Forty-five Years After Its Publication, John Brooks ’42’s Business Book Is a Hit

John Brooks ’42

John Brooks ’42

An impassioned endorsement from Microsoft co-founder Bill Gates has put a long-forgotten business book by John Brooks ’42 on the bestseller lists.

Gates called Business Adventures, which came out in 1969, “the best business book I’ve ever read” in a blog post in July. He also mentioned that the book initially was loaned to him by fellow business titan Warren Buffett. Business Adventures is a collection of essays on topics ranging from the Ford Edsel to the Piggly Wiggly grocery chain. Brooks, who died in 1993, wrote the pieces for The New Yorker, where he was a staff writer.

The book had been out of print, but publishers rushed to re-issue it. It since has made The New York Times best-seller list.

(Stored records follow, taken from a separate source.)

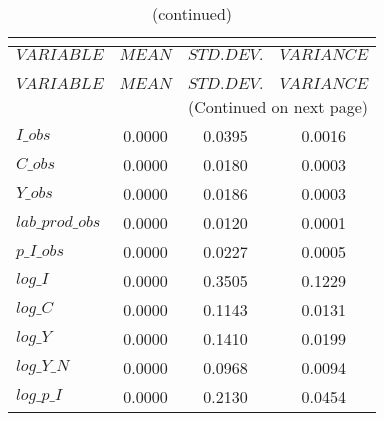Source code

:  
\begin{center}
\begin{longtable}{lccc} 
\caption{THEORETICAL MOMENTS}\\
 \label{Table:th_moments}\\
\toprule 
$VARIABLE        $	 & 	 $         MEAN$	 & 	 $    STD. DEV.$	 & 	 $     VARIANCE$\\
\midrule \endfirsthead 
\caption{(continued)}\\
 \toprule \\ 
$VARIABLE        $	 & 	 $         MEAN$	 & 	 $    STD. DEV.$	 & 	 $     VARIANCE$\\
\midrule \endhead 
\midrule \multicolumn{4}{r}{(Continued on next page)} \\ \bottomrule \endfoot 
\bottomrule \endlastfoot 
$I\_obs          $	 & 	       0.0000	 & 	       0.0395	 & 	       0.0016 \\ 
$C\_obs          $	 & 	       0.0000	 & 	       0.0180	 & 	       0.0003 \\ 
$Y\_obs          $	 & 	       0.0000	 & 	       0.0186	 & 	       0.0003 \\ 
$lab\_prod\_obs  $	 & 	       0.0000	 & 	       0.0120	 & 	       0.0001 \\ 
$p\_I\_obs       $	 & 	       0.0000	 & 	       0.0227	 & 	       0.0005 \\ 
$log\_I          $	 & 	       0.0000	 & 	       0.3505	 & 	       0.1229 \\ 
$log\_C          $	 & 	       0.0000	 & 	       0.1143	 & 	       0.0131 \\ 
$log\_Y          $	 & 	       0.0000	 & 	       0.1410	 & 	       0.0199 \\ 
$log\_Y\_N       $	 & 	       0.0000	 & 	       0.0968	 & 	       0.0094 \\ 
$log\_p\_I       $	 & 	       0.0000	 & 	       0.2130	 & 	       0.0454 \\ 
\end{longtable}
 \end{center}
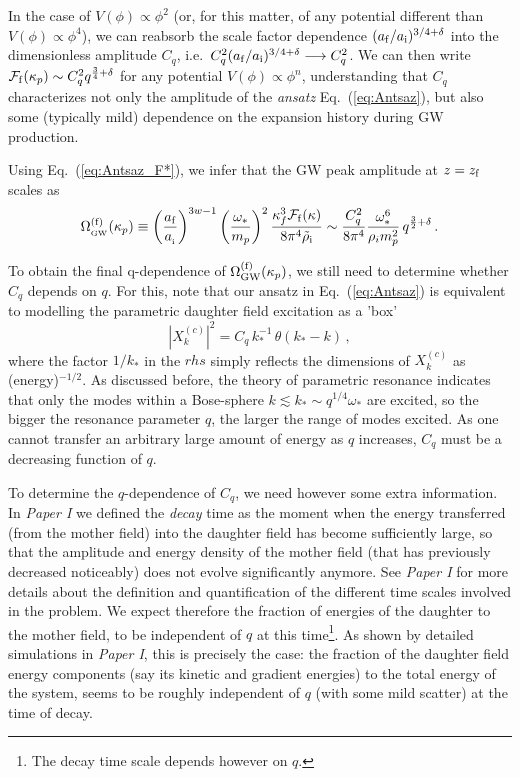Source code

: \documentclass[a4paper,11pt]{article}
\begin{document}
In the case of $V(\phi) \propto \phi^2$ (or, for this matter, of any potential different than $V(\phi) \propto \phi^4$), we can reabsorb the scale factor dependence $({a_{\rm f}/a_{\rm i}})^{3/4+\delta}$ into the dimensionless amplitude $C_q$, i.e.~$C_q^2({a_{\rm f}/a_{\rm i}})^{3/4+\delta} \longrightarrow C_q^2$. We can then write $\mathcal{F}_{\rm f}(\kappa_{p}) \sim C_q^2q^{\frac{3}{4}+\delta}$ for any potential $V(\phi) \propto \phi^n$, understanding that $C_q$ characterizes not only the amplitude of the {\it ansatz} Eq.~(\ref{eq:Antsaz}), but also some (typically mild) dependence on the expansion history during GW production.

Using Eq.~(\ref{eq:Antsaz_F*}), we infer that the GW peak amplitude at $z= z_{\rm f}$ scales as
\begin{eqnarray}\label{eq:PeakAmplitude}
\Omega_{_{\rm GW}}^{({\rm f})}(\kappa_p) \equiv \left(a_{{\rm f}}\over a_{_{\rm i}}\right)^{3w-1}\left(\omega_{*}\over m_p\right)^2{\kappa_f^3 \mathcal{F}_{\rm f}(\kappa)\over 8\pi^4 \tilde \rho_{\rm i}} \sim {C_q^2\over 8\pi^4}\frac{\omega_*^{6}}{\rho_i m_{p}^{2}}\,q^{\frac{3}{2}+\delta}\,.
\end{eqnarray}

To obtain the final q-dependence of $\Omega_{\rm GW}^{\rm (f)}(\kappa_p)$, we still need to determine whether $C_q$ depends on $q$. For this, note that our ansatz in Eq.~(\ref{eq:Antsaz}) is equivalent to modelling the parametric daughter field excitation as a 'box'
\begin{equation}\label{eq:BoxModel}
|X^{(c)}_k|^2 = C_q\,k_*^{-1}\,\theta(k_*-k)\,,
\end{equation}
where the factor $1/k_*$ in the $rhs$ simply reflects the dimensions of $X^{(c)}_k$ as (energy)$^{-1/2}$. As discussed before, the theory of parametric resonance indicates that only the modes within a Bose-sphere $k \lesssim k_* \sim q^{1/4} \omega_*$ are excited, so the bigger the resonance parameter $q$, the larger the range of modes excited.  As one cannot transfer an arbitrary large amount of energy as $q$ increases, $C_q$ must be a decreasing function of $q$. 

To determine the $q$-dependence of $C_q$, we need however some extra information. In {\it Paper I} we defined the {\it decay} time as the moment when the energy transferred (from the mother field) into the daughter field has become sufficiently large, so that the amplitude and energy density of the mother field (that has previously decreased noticeably) does not evolve significantly anymore. See {\it Paper I} for more details about the definition and quantification of the different time scales involved in the problem. We expect therefore the fraction of energies of the daughter to the mother field, to be independent of $q$ at this time\footnote{The decay time scale depends however on $q$.}. As shown by detailed simulations in {\it Paper I}, this is precisely the case: the fraction of the daughter field energy components (say its kinetic and gradient energies) to the total energy of the system, seems to be roughly independent of $q$ (with some mild scatter) at the time of decay. 
 
\end{document}
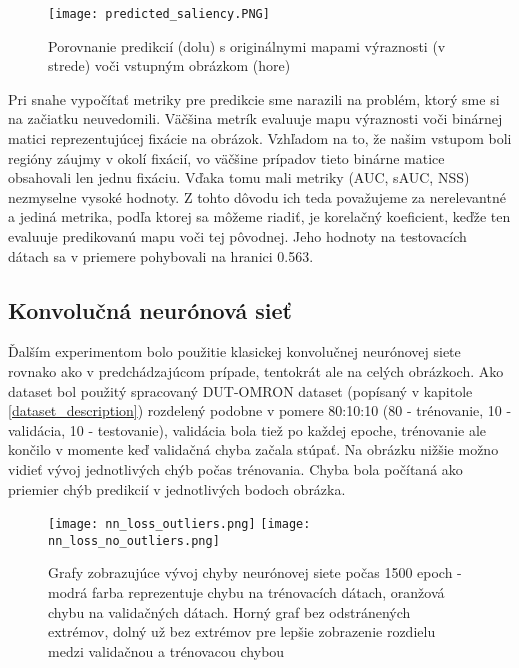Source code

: \begin{figure}[H]
	\begin{center}
		\texttt{[image: predicted\_saliency.PNG]}
		\caption[Porovnanie prvotných výsledkov]{
			Porovnanie predikcií (dolu) s originálnymi mapami výraznosti (v strede) voči vstupným obrázkom (hore)
		}\label{results_image}
	\end{center}
\end{figure}

Pri snahe vypočítať metriky pre predikcie sme narazili na problém, ktorý sme si na začiatku neuvedomili. Väčšina metrík evaluuje mapu výraznosti voči binárnej matici reprezentujúcej fixácie na obrázok. Vzhľadom na to, že našim vstupom boli regióny záujmy v okolí fixácií, vo väčšine prípadov tieto binárne matice obsahovali len jednu fixáciu. Vďaka tomu mali metriky (AUC, sAUC, NSS) nezmyselne vysoké hodnoty. Z tohto dôvodu ich teda považujeme za nerelevantné a jediná metrika, podľa ktorej sa môžeme riadiť, je korelačný koeficient, keďže ten evaluuje predikovanú mapu voči tej pôvodnej. Jeho hodnoty na testovacích dátach sa v priemere pohybovali na hranici 0.563.

\subsection{Konvolučná neurónová sieť}
\label{experiments_cnn}

Ďalším experimentom bolo použitie klasickej konvolučnej neurónovej siete rovnako ako v predchádzajúcom prípade, tentokrát ale na celých obrázkoch. Ako dataset bol použitý spracovaný DUT-OMRON dataset (popísaný v kapitole \ref{dataset_description}) rozdelený podobne v pomere 80:10:10 (80 - trénovanie, 10 - validácia, 10 - testovanie), validácia bola tiež po každej epoche, trénovanie ale končilo v momente keď validačná chyba začala stúpať. Na obrázku nižšie možno vidieť vývoj jednotlivých chýb počas trénovania. Chyba bola počítaná ako priemier chýb predikcií v jednotlivých bodoch obrázka.

\begin{figure}[H]
	\begin{center}
	
	\texttt{[image: nn\_loss\_outliers.png]}
	\texttt{[image: nn\_loss\_no\_outliers.png]}
		\caption[Vývoj chyby počas trénovania konvolučnej neurónovej siete]{
			Grafy zobrazujúce vývoj chyby neurónovej siete počas 1500 epoch - modrá farba reprezentuje chybu na trénovacích dátach, oranžová chybu na validačných dátach. Horný graf bez odstránených extrémov, dolný už bez extrémov pre lepšie zobrazenie rozdielu medzi validačnou a trénovacou chybou
		}\label{cnn_loss_outliers}
	\end{center}
\end{figure}

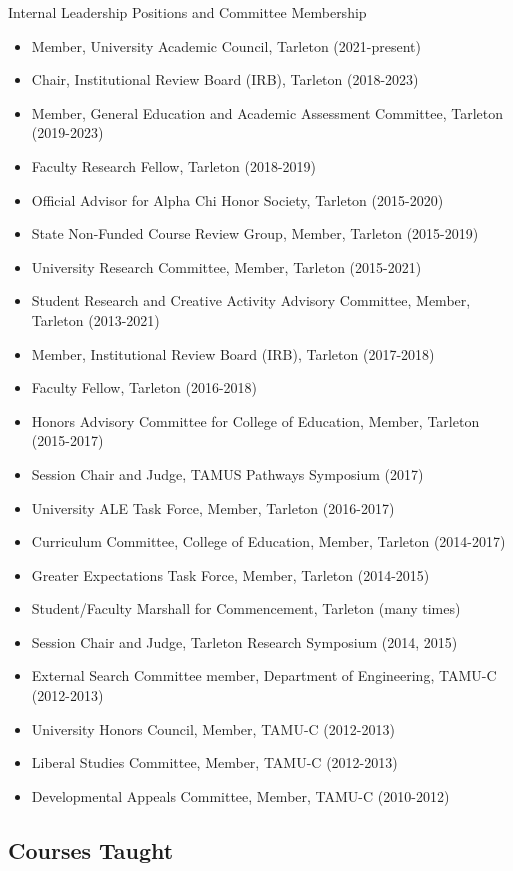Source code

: \documentclass[article,10pt]{article}
\begin{document}
Internal Leadership Positions and Committee Membership

\begin{itemize}
\item Member, University Academic Council, Tarleton (2021-present)
\item Chair, Institutional Review Board (IRB), Tarleton (2018-2023)
\item Member, General Education and Academic Assessment Committee, Tarleton (2019-2023)
\item Faculty Research Fellow, Tarleton (2018-2019)
\item Official Advisor for Alpha Chi Honor Society, Tarleton (2015-2020)
\item State Non-Funded Course Review Group, Member, Tarleton (2015-2019)
\item University Research Committee, Member, Tarleton (2015-2021)
\item Student Research and Creative Activity Advisory Committee, Member, Tarleton (2013-2021)
\item Member, Institutional Review Board (IRB), Tarleton (2017-2018)
\item Faculty Fellow, Tarleton (2016-2018)
\item Honors Advisory Committee for College of Education, Member, Tarleton (2015-2017)
\item Session Chair and Judge, TAMUS Pathways Symposium (2017)
\item University ALE Task Force, Member, Tarleton (2016-2017)
\item Curriculum Committee, College of Education, Member, Tarleton (2014-2017)
\item Greater Expectations Task Force, Member, Tarleton (2014-2015)
\item Student/Faculty Marshall for Commencement, Tarleton (many times)
\item Session Chair and Judge, Tarleton Research Symposium (2014, 2015)
\item External Search Committee member, Department of Engineering, TAMU-C (2012-2013)
\item University Honors Council, Member, TAMU-C (2012-2013)
\item Liberal Studies Committee, Member, TAMU-C (2012-2013)
\item Developmental Appeals Committee, Member, TAMU-C (2010-2012)
\end{itemize}
\subsection*{Courses Taught}
\label{sec:orgcc5935c}
\end{document}
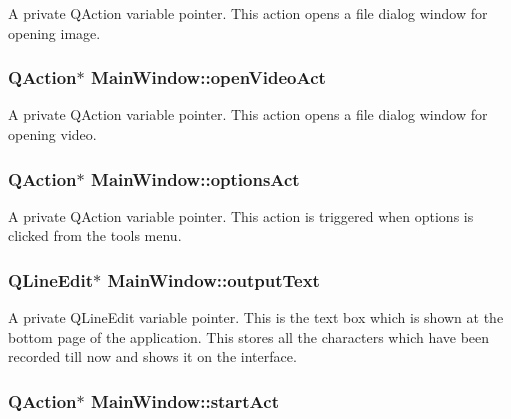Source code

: \label{classMainWindow_af702728ef74d0f2d63d0149f9a92a576}
A private QAction variable pointer. This action opens a file dialog window for opening image. \hypertarget{classMainWindow_ad11682f531780b5ee71109c3f45fa822}{
\subsubsection[{openVideoAct}]{\setlength{\rightskip}{0pt plus 5cm}QAction$\ast$ {\bf MainWindow::openVideoAct}}}
\label{classMainWindow_ad11682f531780b5ee71109c3f45fa822}
A private QAction variable pointer. This action opens a file dialog window for opening video. \hypertarget{classMainWindow_a6a4dce5f772be8e78902061458d7e556}{
\subsubsection[{optionsAct}]{\setlength{\rightskip}{0pt plus 5cm}QAction$\ast$ {\bf MainWindow::optionsAct}}}
\label{classMainWindow_a6a4dce5f772be8e78902061458d7e556}
A private QAction variable pointer. This action is triggered when options is clicked from the tools menu. \hypertarget{classMainWindow_a504da7e825659f9a9b5db33c0be362d5}{
\subsubsection[{outputText}]{\setlength{\rightskip}{0pt plus 5cm}QLineEdit$\ast$ {\bf MainWindow::outputText}}}
\label{classMainWindow_a504da7e825659f9a9b5db33c0be362d5}
A private QLineEdit variable pointer. This is the text box which is shown at the bottom page of the application. This stores all the characters which have been recorded till now and shows it on the interface. \hypertarget{classMainWindow_a88a89355c71689ae45113472ffe084ee}{
\subsubsection[{startAct}]{\setlength{\rightskip}{0pt plus 5cm}QAction$\ast$ {\bf MainWindow::startAct}}}
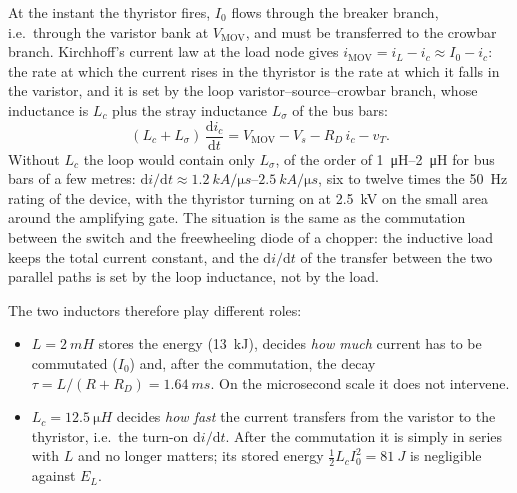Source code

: \documentclass[11pt,a4paper]{article}
\begin{document}
At the instant the thyristor fires, $I_0$ flows through the breaker branch, i.e.\ through the
varistor bank at $V_{\mathrm{MOV}}$, and must be transferred to the crowbar branch. Kirchhoff's
current law at the load node gives $i_{\mathrm{MOV}} = i_L - i_c \approx I_0 - i_c$: the rate at
which the current rises in the thyristor is the rate at which it falls in the varistor, and it
is set by the loop varistor--source--crowbar branch, whose inductance is $L_c$ plus the stray
inductance $L_\sigma$ of the bus bars:
\begin{equation}
  (L_c + L_\sigma)\,\frac{\mathrm{d}i_c}{\mathrm{d}t} = V_{\mathrm{MOV}} - V_s - R_D\,i_c - v_T .
  \label{eq:loop}
\end{equation}
Without $L_c$ the loop would contain only $L_\sigma$, of the order of \SIrange{1}{2}{\micro H}
for bus bars of a few metres: $\mathrm{d}i/\mathrm{d}t \approx \SIrange{1.2}{2.5}{kA/\micro s}$,
six to twelve times the \SI{50}{Hz} rating of the device, with the thyristor turning on at
\SI{2.5}{kV} on the small area around the amplifying gate. The situation is the same as the
commutation between the switch and the freewheeling diode of a chopper: the inductive load keeps
the total current constant, and the $\mathrm{d}i/\mathrm{d}t$ of the transfer between the two
parallel paths is set by the loop inductance, not by the load.

The two inductors therefore play different roles:
\begin{itemize}
\item $L = \SI{2}{mH}$ stores the energy (\SI{13}{kJ}), decides \emph{how much} current has to
      be commutated ($I_0$) and, after the commutation, the decay $\tau = L/(R + R_D) =
      \SI{1.64}{ms}$. On the microsecond scale it does not intervene.
\item $L_c = \SI{12.5}{\micro H}$ decides \emph{how fast} the current transfers from the
      varistor to the thyristor, i.e.\ the turn-on $\mathrm{d}i/\mathrm{d}t$. After the
      commutation it is simply in series with $L$ and no longer matters; its stored energy
      $\tfrac12 L_c I_0^2 = \SI{81}{J}$ is negligible against $E_L$.
\end{itemize}
\end{document}
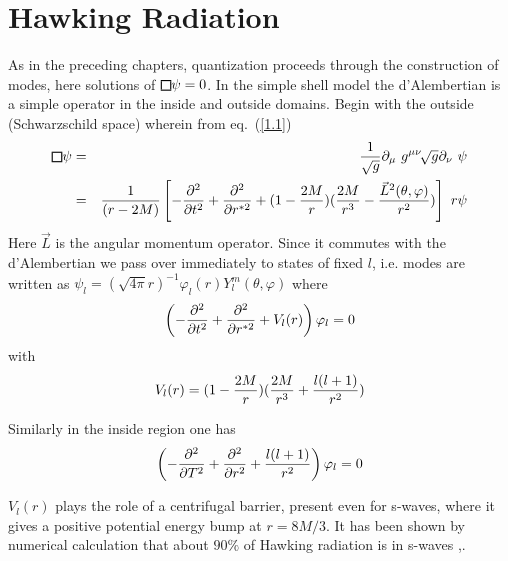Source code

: \documentclass[12pt,oneside]{report}
\def\sqr#1#2{{\vcenter{\vbox{\hrule height.#2pt
          \hbox{\vrule width.#2pt height#1pt \kern#1pt
           \vrule width.#2pt}
           \hrule height.#2pt}}}}
\def\square{\mathchoice\sqr68\sqr68\sqr{4.2}6\sqr{3}6}
\begin{document}
\section {Hawking Radiation}\label{hawking}

As in the preceding chapters, quantization proceeds through the construction of
modes, here solutions of $\square \psi = 0$. In the simple shell
model the d'Alembertian is a simple operator in the inside and outside
domains. Begin with the outside (Schwarzschild space) wherein from
eq.~(\ref {1.1})
 \begin{eqnarray}
\square \psi &=& {1 \over \sqrt{g}} \partial_\mu\  g^{\mu\nu}\!\sqrt{g}
\partial_\nu \ \psi \nonumber\\
&=&{1\over (r-2M)} \left[
-{\partial^2 \over \partial t^2} + 
{\partial^2 \over \partial r^{*2}}
+ (1- {2M \over r})({2M \over r^3} - {{\vec L}^2(\theta, \varphi) \over r^2})
\right]\  r \psi
\nonumber\\
\label{HR1}
\end{eqnarray}
Here $\vec L$ is the angular momentum operator. Since it commutes
with the d'Alembertian we pass over immediately to states of fixed $l$, i.e. 
modes are written as $ \psi_l=(\sqrt{4 \pi}
 r)^{-1} \varphi_l(r) Y^m_l(\theta ,
\varphi)$ where
\begin{equation}
\left( -{\partial^2 \over \partial t^2} + 
{\partial^2 \over \partial r^{*2}}
+ V_l(r)
\right)  \varphi_l=0
\label{HR2}
\end{equation}
with
\begin{equation}
 V_l(r)
= (1 - {2M\over r})({2M \over r^3} + {l(l+1)\over r^2})
\label{HR3}
\end{equation}

Similarly in the inside region one has
\begin{equation}
\left(-{\partial^2 \over \partial T^2} + 
{\partial^2 \over \partial r^2}
+ {l(l+1)\over r^2}
\right)  \varphi_l=0
\label{HR2BB}
\end{equation}

$V_l(r)$ plays the role of a centrifugal barrier, present even for
s-waves, where it gives a positive potential energy bump at
$r = 8M/3$. It has been shown by numerical calculation that about 
$90\% $ of Hawking radiation is in s-waves \cite{page},\cite{Sanch}. 
\end{document}
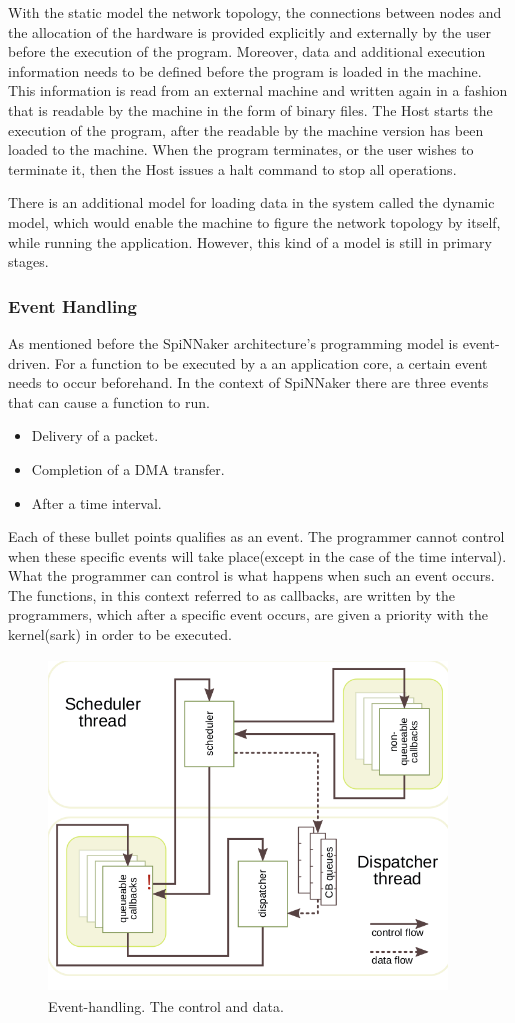 \documentclass[12pt,twosided]{article}
\begin{document}
With the static model the network topology, the connections between nodes and the allocation of the hardware is provided explicitly and externally by the user before the execution of the program. Moreover, data and additional execution information needs to be defined before the program is loaded in the machine. This information is read from an external machine and written again in a fashion that is readable by the machine in the form of binary files. The Host starts the execution of the program, after the readable by the machine version has been loaded to the machine. When the program terminates, or the user wishes to terminate it, then the Host issues a halt command to stop all operations\cite{docfile}.

There is an additional model for loading data in the system called the dynamic model, which would enable the machine to figure the network topology by itself, while running the application. However, this kind of a model is still in primary stages\cite{docfile}.
\subsubsection{Event Handling}
As mentioned before the SpiNNaker architecture's programming model is event-driven. For a function to be executed by a an application core, a certain event needs to occur beforehand. In the context of SpiNNaker there are three events that can cause a function to run.
\begin{itemize}
\item Delivery of a packet.
\item Completion of a DMA transfer.
\item After a time interval.
\end{itemize}
Each of these bullet points qualifies as an event. The programmer cannot control when these specific events will take place(except in the case of the time interval). What the programmer can control is what happens when such an event occurs. The functions, in this context referred to as callbacks, are written by the programmers, which after a specific event occurs, are given a priority with the kernel(sark) in order to be executed. 
\begin{figure}[h!]
\includegraphics[width=300pt,height=250pt,scale=2]{Pics/event-handling.png}
\centering
\caption{Event-handling. The control and data\cite{sharp2011event}.}
\end{figure}
\end{document}
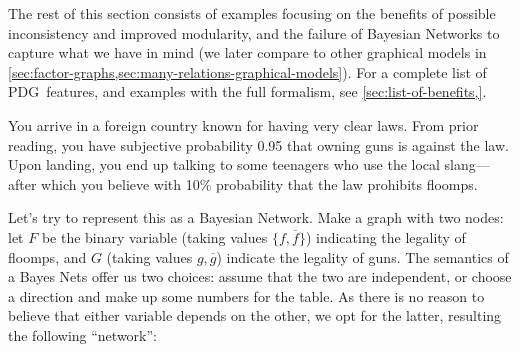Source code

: \documentclass{article}
\newcommand\changed[1]{{\color{note-fg} #1}}
\newcommand{\MN}{PDG}
\begin{document}
	
	The rest of this section consists of examples focusing on the benefits of possible inconsistency and improved modularity, and the failure of \changed{Bayesian Networks} to capture what we have in mind \changed{(we later compare to other graphical models in \cref{sec:factor-graphs,sec:many-relations-graphical-models}). For a complete list of \MN\ features, and examples with the full formalism,} see \cref{sec:list-of-benefits,}.
	
	\begin{example}\label{ex:guns-and-floomps}
		You arrive in a foreign country known for having very clear laws. From prior reading, you have subjective probability 0.95 that owning guns is against the law. Upon landing, you end up talking to some teenagers who use the local slang---after which you believe with 10\% probability that the law prohibits floomps.
		
		Let's try to represent this as a Bayesian Network. Make a graph with two nodes: let $F$ be the binary variable (taking values $\{f, \overline f\}$) indicating the legality of floomps, and $G$ (taking values $g, \overline g$) indicate the legality of guns. 
		The semantics of a Bayes Nets offer us two choices: assume that the two are independent, or choose a direction and make up some numbers for the table.
		As there is no reason to believe that either variable depends on the other, we opt for the latter, resulting the following ``network'':	
		
		\begin{center}
		\end{center}
		

\end{example}
\end{document}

Brooks, who grew up in Trenton, N.J., wrote for The Daily Princetonian before launching his career at Time. “Beginning in 1949, his continuing association with The New Yorker nourished an extraordinary talent for writing lucid and entertaining prose, and gaining for him the reputation for having invented the style of treating business and finance as a human adventure,” his PAW memorial observed.

Gates, who first read Business Adventures in 1991, called Brooks’ insights into business “as relevant today as they were back then.” Brooks rebuts the popular explanations for why the Ford Edsel was a flop. “It wasn’t because the car was overly poll-tested; it was because Ford’s executives only pretended to be acting on what the polls said,” Gates writes. And Brooks explains how Xerox failed to capitalize on promising research it had done because executives didn’t think the ideas fit with their core business. Gates concludes: “John Brooks’ work is really about human nature, which is why it has stood the test of time.”